Published 16 Apr 2024 in cs.CV and cs.AI | (2404.10267v4)

Abstract: Text-to-image diffusion models benefit artists with high-quality image generation. Yet their stochastic nature hinders artists from creating consistent images of the same subject. Existing methods try to tackle this challenge and generate consistent content in various ways. However, they either depend on external restricted data or require expensive tuning of the diffusion model. For this issue, we propose a novel one-shot tuning paradigm, termed OneActor. It efficiently performs consistent subject generation solely driven by prompts via a learned semantic guidance to bypass the laborious backbone tuning. We lead the way to formalize the objective of consistent subject generation from a clustering perspective, and thus design a cluster-conditioned model. To mitigate the overfitting challenge shared by one-shot tuning pipelines, we augment the tuning with auxiliary samples and devise two inference strategies: semantic interpolation and cluster guidance.
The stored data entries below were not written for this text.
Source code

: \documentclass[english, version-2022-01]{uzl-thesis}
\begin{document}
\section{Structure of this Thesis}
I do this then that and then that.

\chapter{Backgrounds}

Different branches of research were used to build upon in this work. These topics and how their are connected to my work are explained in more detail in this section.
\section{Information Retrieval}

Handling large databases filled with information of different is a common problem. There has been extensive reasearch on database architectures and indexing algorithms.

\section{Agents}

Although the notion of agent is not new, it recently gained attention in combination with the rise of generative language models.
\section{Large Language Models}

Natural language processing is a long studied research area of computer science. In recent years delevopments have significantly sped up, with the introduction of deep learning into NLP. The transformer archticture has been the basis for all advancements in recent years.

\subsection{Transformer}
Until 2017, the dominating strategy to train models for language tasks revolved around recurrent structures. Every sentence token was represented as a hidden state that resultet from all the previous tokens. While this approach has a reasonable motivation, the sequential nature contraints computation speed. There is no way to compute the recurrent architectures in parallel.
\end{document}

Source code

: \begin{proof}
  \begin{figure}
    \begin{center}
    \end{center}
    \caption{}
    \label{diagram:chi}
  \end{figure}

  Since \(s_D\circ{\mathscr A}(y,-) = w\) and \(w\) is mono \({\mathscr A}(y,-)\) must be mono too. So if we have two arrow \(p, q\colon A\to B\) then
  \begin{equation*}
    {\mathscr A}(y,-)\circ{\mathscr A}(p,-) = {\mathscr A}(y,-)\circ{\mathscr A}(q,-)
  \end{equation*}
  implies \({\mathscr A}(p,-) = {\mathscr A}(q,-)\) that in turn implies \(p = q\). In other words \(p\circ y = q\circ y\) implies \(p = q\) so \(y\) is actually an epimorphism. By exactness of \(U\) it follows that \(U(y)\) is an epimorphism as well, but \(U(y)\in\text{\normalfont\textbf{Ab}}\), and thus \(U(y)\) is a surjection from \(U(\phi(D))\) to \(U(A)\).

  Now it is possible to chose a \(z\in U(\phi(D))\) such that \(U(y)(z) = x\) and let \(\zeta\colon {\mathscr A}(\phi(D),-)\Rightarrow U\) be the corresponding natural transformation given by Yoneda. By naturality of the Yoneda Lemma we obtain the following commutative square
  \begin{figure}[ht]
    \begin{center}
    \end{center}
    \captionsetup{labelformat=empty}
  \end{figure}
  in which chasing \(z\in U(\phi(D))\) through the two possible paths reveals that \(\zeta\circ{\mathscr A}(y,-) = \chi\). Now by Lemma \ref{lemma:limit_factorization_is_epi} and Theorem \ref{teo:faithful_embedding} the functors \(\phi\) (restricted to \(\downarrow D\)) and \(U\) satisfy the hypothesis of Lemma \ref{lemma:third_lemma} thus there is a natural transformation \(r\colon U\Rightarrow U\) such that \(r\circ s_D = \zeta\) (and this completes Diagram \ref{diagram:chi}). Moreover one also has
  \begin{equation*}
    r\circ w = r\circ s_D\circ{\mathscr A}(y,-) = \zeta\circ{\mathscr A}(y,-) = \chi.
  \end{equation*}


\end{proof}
These techniques are later verified to significantly improve the generation quality. Comprehensive experiments show that our method outperforms a variety of baselines with satisfactory subject consistency, superior prompt conformity as well as high image quality. Our method is capable of multi-subject generation and compatible with popular diffusion extensions. Besides, we achieve a 4 times faster tuning speed than tuning-based baselines and, if desired, avoid increasing the inference time. Furthermore, our method can be naturally utilized to pre-train a consistent subject generation network from scratch, which will implement this research task into more practical applications. (Project page: https://johnneywang.github.io/OneActor-webpage/)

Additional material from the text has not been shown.